Thursday, 28 January 2016


There was a supposedly interesting programme on BBC4 about how the human brain works, which I almost watched, until the irritating presenter, the pseudo-psychedelic graphics and the usual portentous music turned me, and the TV, off.

But it reminded me of a little story from about forty years ago, which I will now tell you.  I’d issue one of those ‘this might bother you’ alerts if I could remember what they were called.  But anyway, here goes.

One of the many things I learned when I lived in Italy was an appreciation of all sorts of offal.  Brain (pigs or calves) was one of these.  [Treat it like sweetbreads or very tender calves’ liver, a dusting of well-seasoned flour and flashed in hot butter, delicately delicious.]

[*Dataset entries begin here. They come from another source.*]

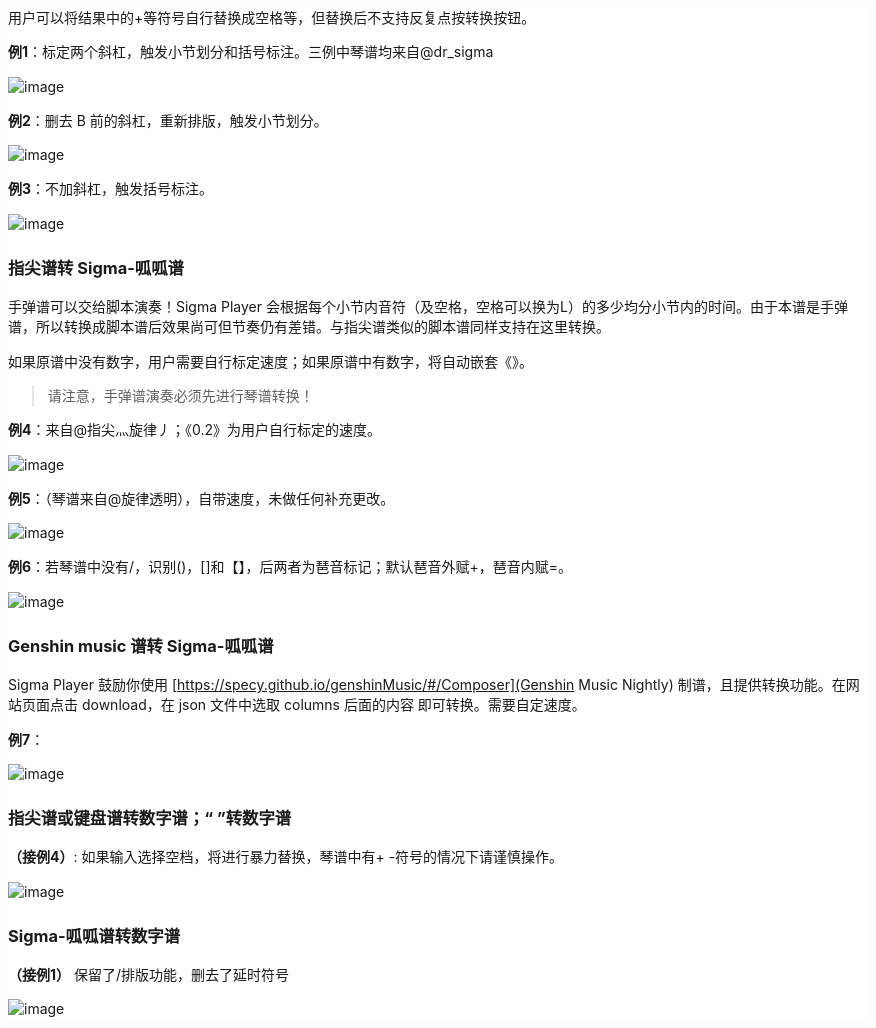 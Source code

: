 用户可以将结果中的+等符号自行替换成空格等，但替换后不支持反复点按转换按钮。

**例1**：标定两个斜杠，触发小节划分和括号标注。三例中琴谱均来自@dr_sigma

<img width="652" alt="image" src="https://github.com/user-attachments/assets/af5c691c-6bcb-43be-9604-e9e72b8e31a8">

**例2**：删去 B 前的斜杠，重新排版，触发小节划分。

<img width="674" alt="image" src="https://github.com/user-attachments/assets/1b480231-00da-4ac8-b1d5-eddf0306025c">

**例3**：不加斜杠，触发括号标注。

<img width="644" alt="image" src="https://github.com/user-attachments/assets/d95d473b-cd58-46ed-b9cd-dd7083d48c72">

### 指尖谱转 Sigma-呱呱谱
手弹谱可以交给脚本演奏！Sigma Player 会根据每个小节内音符（及空格，空格可以换为L）的多少均分小节内的时间。由于本谱是手弹谱，所以转换成脚本谱后效果尚可但节奏仍有差错。与指尖谱类似的脚本谱同样支持在这里转换。

如果原谱中没有数字，用户需要自行标定速度；如果原谱中有数字，将自动嵌套《》。

> 请注意，手弹谱演奏必须先进行琴谱转换！

**例4**：来自@指尖灬旋律丿；《0.2》为用户自行标定的速度。

<img width="687" alt="image" src="https://github.com/user-attachments/assets/6b66bcd9-a901-4499-a556-ba5aba723eed">

**例5**：（琴谱来自@旋律透明），自带速度，未做任何补充更改。

<img width="672" alt="image" src="https://github.com/user-attachments/assets/531c2e8f-20fa-4792-94d0-3374f4abba89">

**例6**：若琴谱中没有/，识别()，[]和【】，后两者为琶音标记；默认琶音外赋+，琶音内赋=。

<img width="647" alt="image" src="https://github.com/user-attachments/assets/a53d39d5-9bf5-45ad-bc47-86a65e79c4de">

### Genshin music 谱转 Sigma-呱呱谱
Sigma Player 鼓励你使用 [https://specy.github.io/genshinMusic/#/Composer](Genshin Music Nightly) 制谱，且提供转换功能。在网站页面点击 download，在 json 文件中选取 columns 后面的内容
即可转换。需要自定速度。

**例7**：

<img width="668" alt="image" src="https://github.com/user-attachments/assets/817df1e8-2016-497c-b489-e49a0f819635">

### 指尖谱或键盘谱转数字谱；“ ”转数字谱

**（接例4）**: 如果输入选择空档，将进行暴力替换，琴谱中有+ -符号的情况下请谨慎操作。

<img width="361" alt="image" src="https://github.com/user-attachments/assets/7911e182-f31a-447e-94c5-a12aa492cf58">

### Sigma-呱呱谱转数字谱
**（接例1）** 保留了/排版功能，删去了延时符号

<img width="676" alt="image" src="https://github.com/user-attachments/assets/733a249c-1180-4431-b127-b36132e57958">
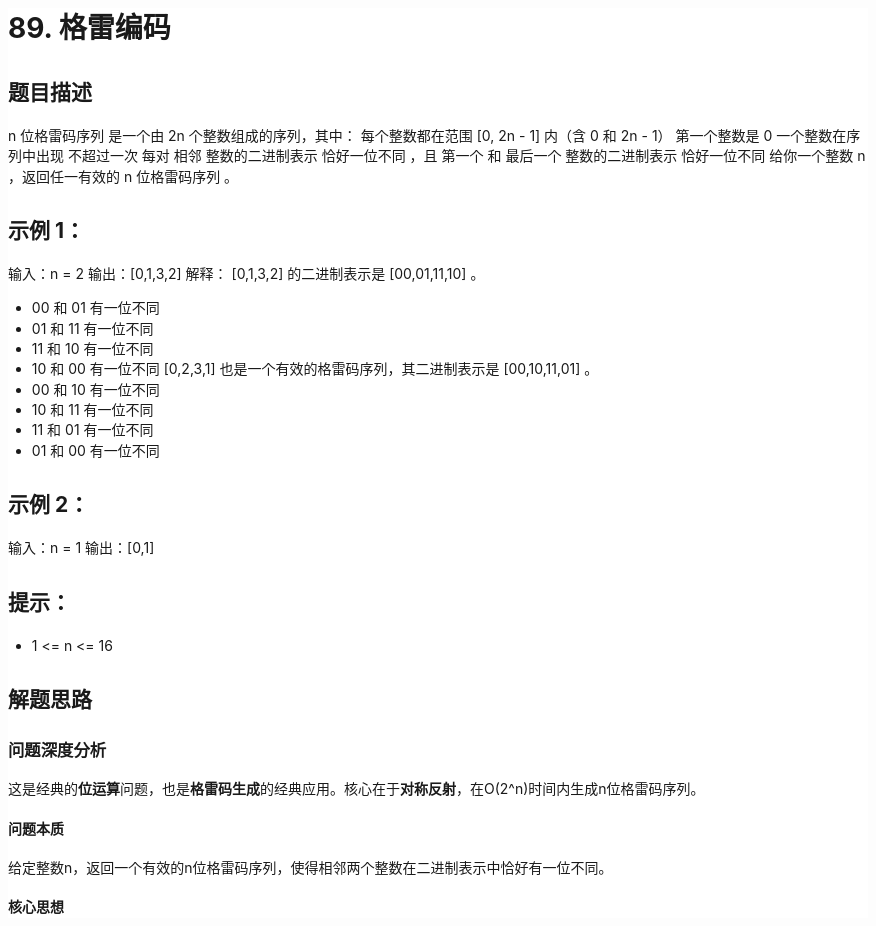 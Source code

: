 # 89. 格雷编码

## 题目描述

n 位格雷码序列 是一个由 2n 个整数组成的序列，其中：
每个整数都在范围 [0, 2n - 1] 内（含 0 和 2n - 1）
第一个整数是 0
一个整数在序列中出现 不超过一次
每对 相邻 整数的二进制表示 恰好一位不同 ，且
第一个 和 最后一个 整数的二进制表示 恰好一位不同
给你一个整数 n ，返回任一有效的 n 位格雷码序列 。


## 示例 1：

输入：n = 2
输出：[0,1,3,2]
解释：
[0,1,3,2] 的二进制表示是 [00,01,11,10] 。
- 00 和 01 有一位不同
- 01 和 11 有一位不同
- 11 和 10 有一位不同
- 10 和 00 有一位不同
[0,2,3,1] 也是一个有效的格雷码序列，其二进制表示是 [00,10,11,01] 。
- 00 和 10 有一位不同
- 10 和 11 有一位不同
- 11 和 01 有一位不同
- 01 和 00 有一位不同


## 示例 2：

输入：n = 1
输出：[0,1]


## 提示：

- 1 <= n <= 16

## 解题思路

### 问题深度分析

这是经典的**位运算**问题，也是**格雷码生成**的经典应用。核心在于**对称反射**，在O(2^n)时间内生成n位格雷码序列。

#### 问题本质

给定整数n，返回一个有效的n位格雷码序列，使得相邻两个整数在二进制表示中恰好有一位不同。

#### 核心思想
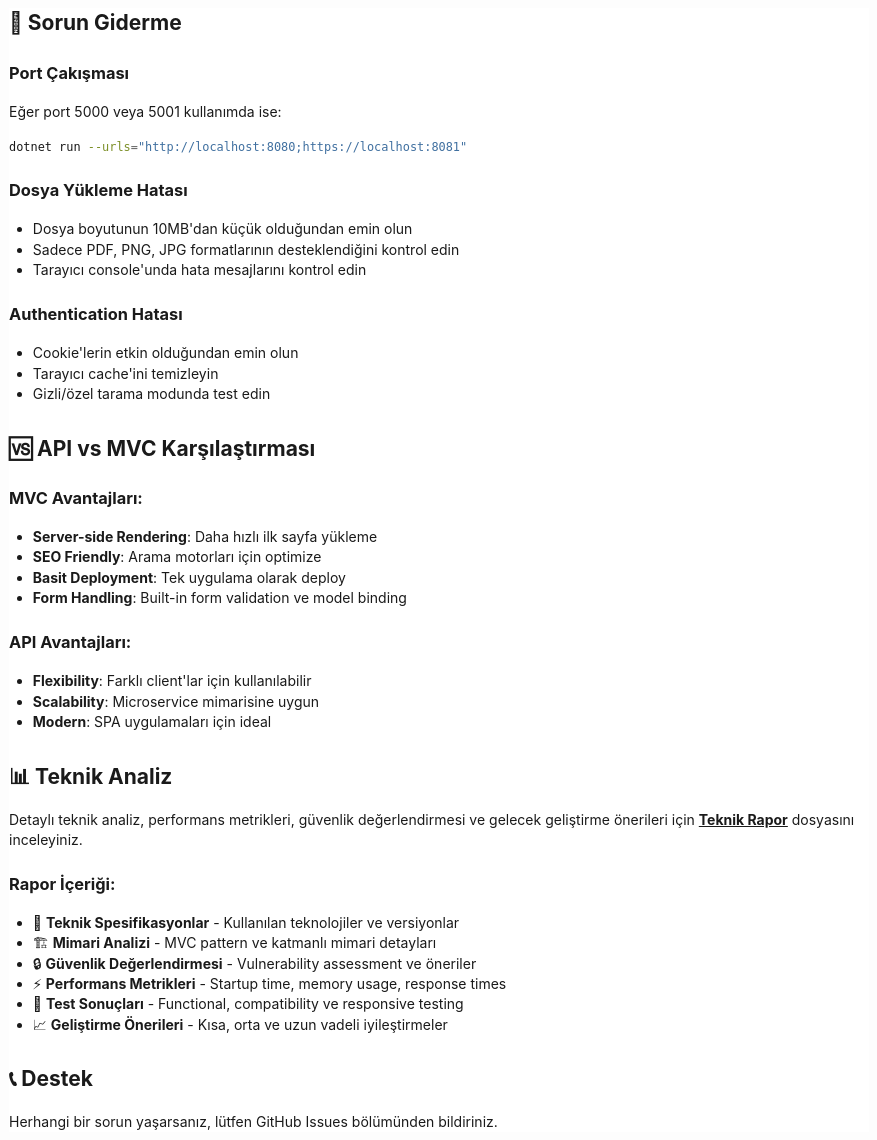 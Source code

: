 ## 🐛 Sorun Giderme

### Port Çakışması
Eğer port 5000 veya 5001 kullanımda ise:
```bash
dotnet run --urls="http://localhost:8080;https://localhost:8081"
```

### Dosya Yükleme Hatası
- Dosya boyutunun 10MB'dan küçük olduğundan emin olun
- Sadece PDF, PNG, JPG formatlarının desteklendiğini kontrol edin
- Tarayıcı console'unda hata mesajlarını kontrol edin

### Authentication Hatası
- Cookie'lerin etkin olduğundan emin olun
- Tarayıcı cache'ini temizleyin
- Gizli/özel tarama modunda test edin

## 🆚 API vs MVC Karşılaştırması

### MVC Avantajları:
- **Server-side Rendering**: Daha hızlı ilk sayfa yükleme
- **SEO Friendly**: Arama motorları için optimize
- **Basit Deployment**: Tek uygulama olarak deploy
- **Form Handling**: Built-in form validation ve model binding

### API Avantajları:
- **Flexibility**: Farklı client'lar için kullanılabilir
- **Scalability**: Microservice mimarisine uygun
- **Modern**: SPA uygulamaları için ideal

## 📊 Teknik Analiz

Detaylı teknik analiz, performans metrikleri, güvenlik değerlendirmesi ve gelecek geliştirme önerileri için **[Teknik Rapor](TECHNICAL_REPORT.md)** dosyasını inceleyiniz.

### Rapor İçeriği:
- 🔧 **Teknik Spesifikasyonlar** - Kullanılan teknolojiler ve versiyonlar
- 🏗️ **Mimari Analizi** - MVC pattern ve katmanlı mimari detayları  
- 🔒 **Güvenlik Değerlendirmesi** - Vulnerability assessment ve öneriler
- ⚡ **Performans Metrikleri** - Startup time, memory usage, response times
- 🧪 **Test Sonuçları** - Functional, compatibility ve responsive testing
- 📈 **Geliştirme Önerileri** - Kısa, orta ve uzun vadeli iyileştirmeler

## 📞 Destek

Herhangi bir sorun yaşarsanız, lütfen GitHub Issues bölümünden bildiriniz. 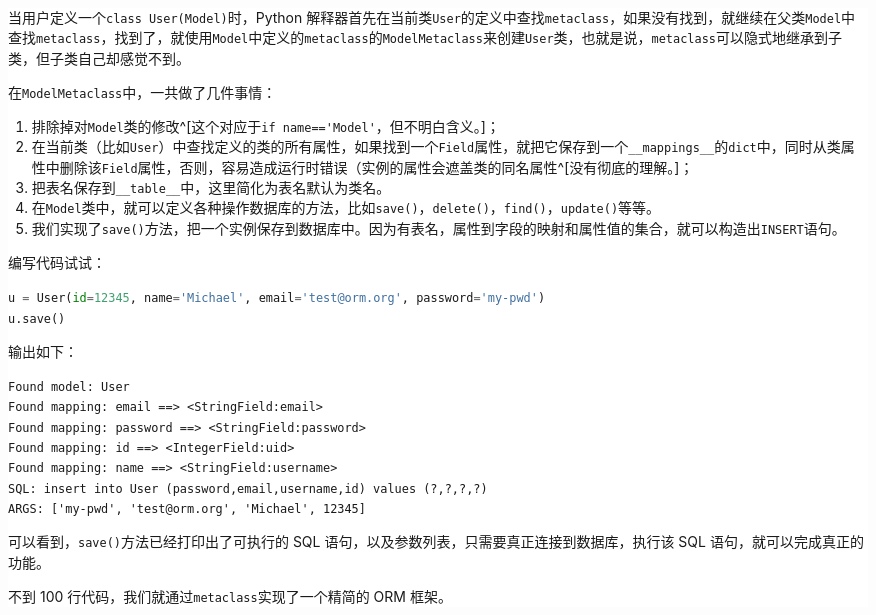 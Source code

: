当用户定义一个`class User(Model)`时，Python 解释器首先在当前类`User`的定义中查找`metaclass`，如果没有找到，就继续在父类`Model`中查找`metaclass`，找到了，就使用`Model`中定义的`metaclass`的`ModelMetaclass`来创建`User`类，也就是说，`metaclass`可以隐式地继承到子类，但子类自己却感觉不到。

在`ModelMetaclass`中，一共做了几件事情：

1. 排除掉对`Model`类的修改^[这个对应于`if name=='Model'`，但不明白含义。]；
2. 在当前类（比如`User`）中查找定义的类的所有属性，如果找到一个`Field`属性，就把它保存到一个`__mappings__`的`dict`中，同时从类属性中删除该`Field`属性，否则，容易造成运行时错误（实例的属性会遮盖类的同名属性^[没有彻底的理解。]；
3. 把表名保存到`__table__`中，这里简化为表名默认为类名。
4. 在`Model`类中，就可以定义各种操作数据库的方法，比如`save()`，`delete()`，`find()`，`update()`等等。
5. 我们实现了`save()`方法，把一个实例保存到数据库中。因为有表名，属性到字段的映射和属性值的集合，就可以构造出`INSERT`语句。

编写代码试试：

```python
u = User(id=12345, name='Michael', email='test@orm.org', password='my-pwd')
u.save()
```

输出如下：

```
Found model: User
Found mapping: email ==> <StringField:email>
Found mapping: password ==> <StringField:password>
Found mapping: id ==> <IntegerField:uid>
Found mapping: name ==> <StringField:username>
SQL: insert into User (password,email,username,id) values (?,?,?,?)
ARGS: ['my-pwd', 'test@orm.org', 'Michael', 12345]
```

可以看到，`save()`方法已经打印出了可执行的 SQL 语句，以及参数列表，只需要真正连接到数据库，执行该 SQL 语句，就可以完成真正的功能。

不到 100 行代码，我们就通过`metaclass`实现了一个精简的 ORM 框架。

So one day it was decided that the local butcher would be put on the spot.  I can’t remember exactly how the question was posed, but he rose to the challenge.  It turned out that he had a pig’s head in the back room, which he’d be happy to split open for us.  (This must have been in the days when butchers bought in whole carcasses and did the business on the premises.)  The head was duly fetched out, carefully split open, carefully, with a gently wielded cleaver, and – I can picture it to this day – the brains drawn out and presented, on the palm of his hand, for our inspection.

“Hmm,” I remember saying.  “Not much, is there?”

The butcher gave me one of those smiles that say ‘I’ve been waiting for this moment for years’.

“If ‘e ’ad any more, it’d be ‘im eatin’ uz.”


  1. Yes, it's like the Haggis, an offal of little brain. It just doesn't understand that if it just kept running round the mountain it wouldn't get captured.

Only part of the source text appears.